Image attribution: Victorian women prisoners taking exercise. From an edition of “The Windsor Magazine - An Illustrated Monthly for Men and Women”, published by Ward Lock & Co in 1896.

1. Introduction

For historians interested in living standards, records of height are a very valuable source as adult height is generally considered to be a reliable indicator of childhood quality of life, both in terms of nutrition and physical workload. The link between a family’s socioeconomic position and adult health is well established and explored. (De Beer 2010; Horrell, Meredith & Oxley 2009). Horrell, Meredith and Oxley approached this question from a gendered perspective, looking to test the hypothesis that women and children disproportionately "bore the brunt of industrialization and urbanization" (Horrell, Meredith & Oxley 2009). The authors used prisoner data from London’s Wandsworth prison in the late eighteenth and early nineteenth centuries to examine gender inequality as indicated by Body Mass Index (BMI). What they found is that height is not only an indication of living standards in childhood but can also be used as an indication of living standards throughout an individual’s entire lifecycle. Horrell, Meredith and Oxley found that the heights of both sexes indicated signs of deprivation in childhood. As children moved into adolescence, both seemed to ‘catch up' on earlier deprivation in life. In adulthood, however, the body masses of women and men further diverged. The BMI of women with children shrank in later adulthood. This shrinkage became even more pronounced when children left home due to the loss of extra income for the family and the impact of ageing on reducing the earning capacities of women and their husbands. The authors conclude that "ageing was a gendered experience" (Horrell, Meredith & Oxley 2009).

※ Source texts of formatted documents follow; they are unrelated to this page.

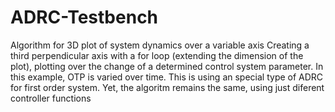 # ADRC-Testbench
Algorithm for 3D plot of system dynamics over a variable axis Creating a third perpendicular axis with a for loop (extending the dimension of the plot), plotting over the change of a determined control system parameter. In this example, OTP is varied over time. This is using an special type of ADRC for first order system. Yet, the algoritm remains the same, using just diferent controller functions
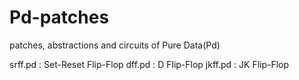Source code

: Pd-patches
==========

patches, abstractions and circuits of Pure Data(Pd)

srff.pd : Set-Reset Flip-Flop
dff.pd  : D Flip-Flop
jkff.pd : JK Flip-Flop

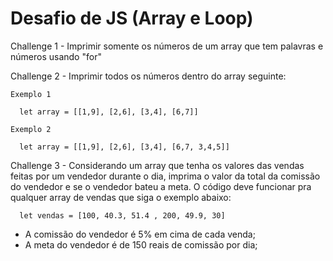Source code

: # Desafio de JS (Array e Loop)

Challenge 1 - Imprimir somente os números de um array que tem palavras e números usando "for"

Challenge 2 - Imprimir todos os números dentro do array seguinte:

    Exemplo 1

      let array = [[1,9], [2,6], [3,4], [6,7]]

    Exemplo 2

      let array = [[1,9], [2,6], [3,4], [6,7, 3,4,5]]

  Challenge 3 - Considerando um array que tenha os valores das vendas feitas por um vendedor durante o dia, imprima o valor da total da comissão do vendedor e se o vendedor bateu a meta.
  O código deve funcionar pra qualquer array de vendas que siga o exemplo abaixo:

      let vendas = [100, 40.3, 51.4 , 200, 49.9, 30]

* A comissão do vendedor é 5% em cima de cada venda;
* A meta do vendedor é de 150 reais de comissão por dia;
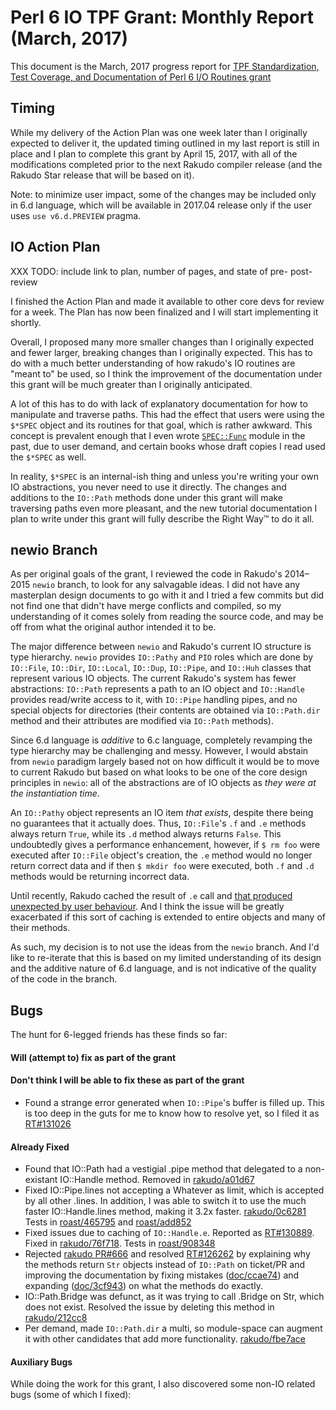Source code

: # Perl 6 IO TPF Grant: Monthly Report (March, 2017)

This document is the March, 2017 progress report for [TPF Standardization,
Test Coverage, and Documentation of Perl 6 I/O Routines
grant](http://news.perlfoundation.org/2017/01/grant-proposal-standardization.html)

## Timing

While my delivery of the Action Plan was one week later than I originally
expected to deliver it, the updated timing outlined in my last report is still
in place and I plan to complete this grant by April 15, 2017, with all of the
modifications completed prior to the next Rakudo compiler release (and
the Rakudo Star release that will be based on it).

Note: to minimize user impact, some of the changes may be included only in
6.d language, which will be available in 2017.04 release only if the user uses
`use v6.d.PREVIEW` pragma.

## IO Action Plan

XXX TODO: include link to plan, number of pages, and state of pre- post- review

I finished the Action Plan and made it available to other core devs for
review for a week. The Plan has now been finalized and I will start implementing
it shortly.

Overall, I proposed many more smaller changes than I originally expected and
fewer larger, breaking changes than I originally expected. This has to do
with a much better understanding of how rakudo's IO routines are "meant to" be
used, so I think the improvement of the documentation under this grant will
be much greater than I originally anticipated.

A lot of this has to do with lack of explanatory documentation for how to
manipulate and traverse paths. This had the effect that users were using the
`$*SPEC` object and its routines for that goal, which is rather awkward.
This concept is prevalent enough that I even wrote [`SPEC::Func`](https://github.com/zoffixznet/perl6-SPEC-Func) module in the
past, due to user demand, and certain books whose draft copies I read used
the `$*SPEC` as well.

In reality, `$*SPEC` is an internal-ish thing and unless you're writing your
own IO abstractions, you never need to use it directly. The changes and
additions to the `IO::Path` methods done under this grant will make traversing
paths even more pleasant, and the new tutorial documentation I plan to write
under this grant will fully describe the Right Way™ to do it all.

## newio Branch

As per original goals of the grant, I reviewed the code in Rakudo's 2014–2015
`newio` branch, to look for any salvagable ideas. I did not have any masterplan
design documents to go with it and I tried a few commits but did not find one
that didn't have merge conflicts and compiled, so my understanding of it comes
solely from reading the source code, and may be off from what the original
author intended it to be.

The major difference between `newio` and Rakudo's current IO structure is
type hierarchy. `newio` provides `IO::Pathy` and `PIO` roles which
are done by `IO::File`, `IO::Dir`, `IO::Local`, `IO::Dup`, `IO::Pipe`,
and `IO::Huh` classes that represent various IO objects. The current Rakudo's
system has fewer abstractions: `IO::Path` represents a path to an IO object and
`IO::Handle` provides read/write access to it, with `IO::Pipe` handling pipes,
and no special objects for directories (their contents are obtained via
`IO::Path.dir` method and their attributes are modified via `IO::Path`
methods).

Since 6.d language is *additive* to 6.c language, completely revamping the
type hierarchy may be challenging and messy. However, I would abstain from
`newio` paradigm largely based not on how difficult it would be to move to
current Rakudo but based on what looks to be one of the core design
principles in `newio`: all of the abstractions are of IO objects
as *they were at the instantiation time*.

An `IO::Pathy` object represents an IO item *that exists*, despite there being
no guarantees that it actually does. Thus, `IO::File`'s `.f` and `.e` methods
always return `True`, while its `.d` method always returns `False`. This
undoubtedly gives a performance enhancement, however, if
`$ rm foo` were executed after `IO::File` object's creation, the `.e` method
would no longer return correct data and if then `$ mkdir foo` were
executed, both `.f` and `.d` methods would be returning incorrect data.

Until recently, Rakudo cached the result of `.e` call and [that produced
unexpected by user behaviour](https://rt.perl.org/Ticket/Display.html?id=130889). And I think the
issue will be greatly exacerbated if this sort of caching is extended to entire
objects and many of their methods.

As such, my decision is to not use the ideas from the `newio` branch. And I'd
like to re-iterate that this is based on my limited understanding of its
design and the additive nature of 6.d language, and is not indicative of the
quality of the code in the branch.

## Bugs

The hunt for 6-legged friends has these finds so far:

#### Will (attempt to) fix as part of the grant


#### Don't think I will be able to fix these as part of the grant

- Found a strange error generated when `IO::Pipe`'s buffer is filled up.
This is too deep in the guts for me to know how to resolve yet, so I filed it as
    [RT#131026](https://rt.perl.org/Ticket/Display.html?id=131026)

#### Already Fixed

- Found that IO::Path had a vestigial .pipe method that delegated to a
    non-existant IO::Handle method. Removed in [rakudo/a01d67](https://github.com/rakudo/rakudo/commit/a01d6794d2d37b574011198cc4928f77f8c33361)
- Fixed IO::Pipe.lines not accepting a Whatever as limit, which is accepted by
    all other .lines. In addition, I was able to switch it to use the much
    faster IO::Handle.lines method, making it 3.2x faster. [rakudo/0c6281](https://github.com/rakudo/rakudo/commit/0c6281518e5c78113121968df0cf7404aa949dd3)
    Tests in [roast/465795](https://github.com/perl6/roast/commit/465795c458041e66e33e32e2de2b8cd358be5961) and [roast/add852](https://github.com/perl6/roast/commit/add852b082a2fca83dbefe03d890dd5939c5ff45)
- Fixed issues due to caching of `IO::Handle.e`. Reported as
    [RT#130889](https://rt.perl.org/Ticket/Display.html?id=130889). Fixed in
    [rakudo/76f718](https://github.com/rakudo/rakudo/commit/76f71878da61731f33b457e84c7b0e801c64af66).
    Tests in [roast/908348](https://github.com/perl6/roast/commit/908348eef18b1c33f1bd8d879b9bb16f002fb6f7)
- Rejected [rakudo PR#666](https://github.com/rakudo/rakudo/pull/666)
    and resolved [RT#126262](https://rt.perl.org/Ticket/Display.html?id=126262) by explaining why the methods return `Str` objects instead of `IO::Path` on
    ticket/PR and improving the documentation by
    fixing mistakes ([doc/ccae74](https://github.com/perl6/doc/commit/ccae74a1502285d8b82697b68a8e26a31ca762d7)) and expanding ([doc/3cf943](https://github.com/perl6/doc/commit/3cf943d86bef3744146e31e106815a00a2a81f4a)) on what the methods do exactly.
- IO::Path.Bridge was defunct, as it was trying to call .Bridge on Str, which
    does not exist. Resolved the issue by deleting this method in [rakudo/212cc8](https://github.com/rakudo/rakudo/commit/212cc8ae5d)
- Per demand, made `IO::Path.dir` a multi, so module-space can augment it with
    other candidates that add more functionality. [rakudo/fbe7ace](https://github.com/rakudo/rakudo/commit/fbe7ace6fc19d86ac1cb0519654e4239c1a17129)


#### Auxiliary Bugs

While doing the work for this grant, I also discovered some non-IO related bugs (some of which I fixed):
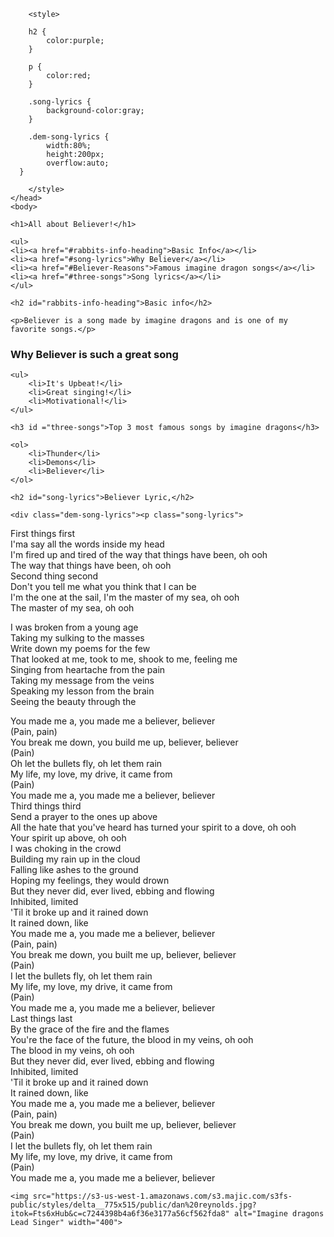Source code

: <html>
    <head>
        
        <style>
        
        h2 {
            color:purple;
        } 
        
        p {
            color:red;
        }
        
        .song-lyrics {
            background-color:gray;
        }
        
        .dem-song-lyrics {
            width:80%;
            height:200px;
            overflow:auto;
      }
        
        </style>
    </head>
    <body>

    <h1>All about Believer!</h1>
    
    <ul>
    <li><a href="#rabbits-info-heading">Basic Info</a></li>
    <li><a href="#song-lyrics">Why Believer</a></li>
    <li><a href="#Believer-Reasons">Famous imagine dragon songs</a></li>
    <li><a href="#three-songs">Song lyrics</a></li>
    </ul>
    
    <h2 id="rabbits-info-heading">Basic info</h2>
    
    <p>Believer is a song made by imagine dragons and is one of my favorite songs.</p>
    
   <h3 id ="Believer-Reasons">Why Believer is such a great song</h3>
    
    <ul>
        <li>It's Upbeat!</li>
        <li>Great singing!</li>
        <li>Motivational!</li>
    </ul>
    
    <h3 id ="three-songs">Top 3 most famous songs by imagine dragons</h3>
    
    <ol>
        <li>Thunder</li>
        <li>Demons</li>
        <li>Believer</li>
    </ol>
    
    <h2 id="song-lyrics">Believer Lyric,</h2>
    
    <div class="dem-song-lyrics"><p class="song-lyrics">
First things first<br>
I'ma say all the words inside my head<br>
I'm fired up and tired of the way that things have been, oh ooh<br>
The way that things have been, oh ooh<br>
Second thing second<br>
Don't you tell me what you think that I can be<br>
I'm the one at the sail, I'm the master of my sea, oh ooh<br>
The master of my sea, oh ooh<br>

    
I was broken from a young age<br>
Taking my sulking to the masses<br>
Write down my poems for the few<br>
That looked at me, took to me, shook to me, feeling me<br>
Singing from heartache from the pain<br>
Taking my message from the veins<br>
Speaking my lesson from the brain<br>
Seeing the beauty through the<br>
    
    
You made me a, you made me a believer, believer<br>
(Pain, pain)<br>
You break me down, you build me up, believer, believer<br>
(Pain)<br>
Oh let the bullets fly, oh let them rain<br>
My life, my love, my drive, it came from<br>
(Pain)<br>
You made me a, you made me a believer, believer<br>
Third things third<br>
Send a prayer to the ones up above<br>
All the hate that you've heard has turned your spirit to a dove, oh ooh<br>
Your spirit up above, oh ooh<br>
I was choking in the crowd<br>
Building my rain up in the cloud<br>
Falling like ashes to the ground<br>
Hoping my feelings, they would drown<br>
But they never did, ever lived, ebbing and flowing<br>
Inhibited, limited<br>
'Til it broke up and it rained down<br>
It rained down, like<br>
You made me a, you made me a believer, believer<br>
(Pain, pain)<br>
You break me down, you built me up, believer, believer<br>
(Pain)<br>
I let the bullets fly, oh let them rain<br>
My life, my love, my drive, it came from<br>
(Pain)<br>
You made me a, you made me a believer, believer<br>
Last things last<br>
By the grace of the fire and the flames<br>
You're the face of the future, the blood in my veins, oh ooh<br>
The blood in my veins, oh ooh<br>
But they never did, ever lived, ebbing and flowing<br>
Inhibited, limited<br>
'Til it broke up and it rained down<br>
It rained down, like<br>
You made me a, you made me a believer, believer<br>
(Pain, pain)<br>
You break me down, you built me up, believer, believer<br>
(Pain)<br>
I let the bullets fly, oh let them rain<br>
My life, my love, my drive, it came from<br>
(Pain)<br>
You made me a, you made me a believer, believer<br>

    <img src="https://s3-us-west-1.amazonaws.com/s3.majic.com/s3fs-public/styles/delta__775x515/public/dan%20reynolds.jpg?itok=Fts6xHub&c=c7244398b4a6f36e3177a56cf562fda8" alt="Imagine dragons Lead Singer" width="400">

Thanks to the possibilities of linked data, we can explore Horrell, Meredith and Oxley’s hypothesis to see whether the gendered lifecycle they point to among nineteenth-century prisoners in England, also holds true for other countries around the same period. This data story, therefore, uses the data stored in the MicroHeights dataset to explore the following questions:

  1. Do we see evidence for a similar ‘gendered lifecycle’ in prison data from other countries?
  2. Do women shrink at an earlier age than men?
  3. Do women shrink more significantly than men?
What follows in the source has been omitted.